This exercise calls for copying every line below that holds the word "route".

### INFORMATION GIVEN
┏━━

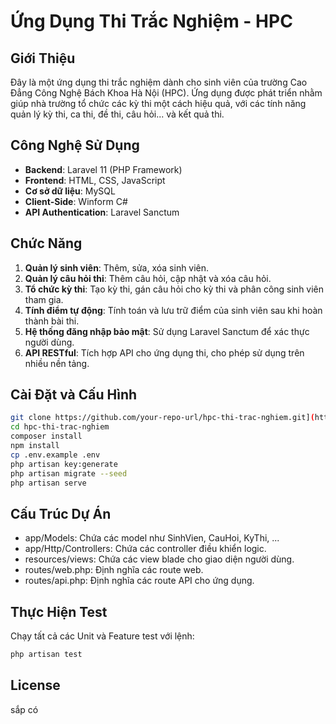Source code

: # Ứng Dụng Thi Trắc Nghiệm - HPC

## Giới Thiệu
Đây là một ứng dụng thi trắc nghiệm dành cho sinh viên của trường Cao Đẳng Công Nghệ Bách Khoa Hà Nội (HPC). Ứng dụng được phát triển nhằm giúp nhà trường tổ chức các kỳ thi một cách hiệu quả, với các tính năng quản lý kỳ thi, ca thi, đề thi, câu hỏi... và kết quả thi.

## Công Nghệ Sử Dụng
- **Backend**: Laravel 11 (PHP Framework)
- **Frontend**: HTML, CSS, JavaScript
- **Cơ sở dữ liệu**: MySQL
- **Client-Side**: Winform C#
- **API Authentication**: Laravel Sanctum

## Chức Năng
1. **Quản lý sinh viên**: Thêm, sửa, xóa sinh viên.
2. **Quản lý câu hỏi thi**: Thêm câu hỏi, cập nhật và xóa câu hỏi.
3. **Tổ chức kỳ thi**: Tạo kỳ thi, gán câu hỏi cho kỳ thi và phân công sinh viên tham gia.
4. **Tính điểm tự động**: Tính toán và lưu trữ điểm của sinh viên sau khi hoàn thành bài thi.
5. **Hệ thống đăng nhập bảo mật**: Sử dụng Laravel Sanctum để xác thực người dùng.
6. **API RESTful**: Tích hợp API cho ứng dụng thi, cho phép sử dụng trên nhiều nền tảng.

## Cài Đặt và Cấu Hình

```bash
git clone https://github.com/your-repo-url/hpc-thi-trac-nghiem.git](https://github.com/copecute/trac-nghiem-hpc.git
cd hpc-thi-trac-nghiem
composer install
npm install
cp .env.example .env
php artisan key:generate
php artisan migrate --seed
php artisan serve
```
## Cấu Trúc Dự Án
- app/Models: Chứa các model như SinhVien, CauHoi, KyThi, ...
- app/Http/Controllers: Chứa các controller điều khiển logic.
- resources/views: Chứa các view blade cho giao diện người dùng.
- routes/web.php: Định nghĩa các route web.
- routes/api.php: Định nghĩa các route API cho ứng dụng.

## Thực Hiện Test
Chạy tất cả các Unit và Feature test với lệnh:
```bash
php artisan test
```
## License
sắp có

┗━━

### ANSWER
- routes/web.php: Định nghĩa các route web.
- routes/api.php: Định nghĩa các route API cho ứng dụng.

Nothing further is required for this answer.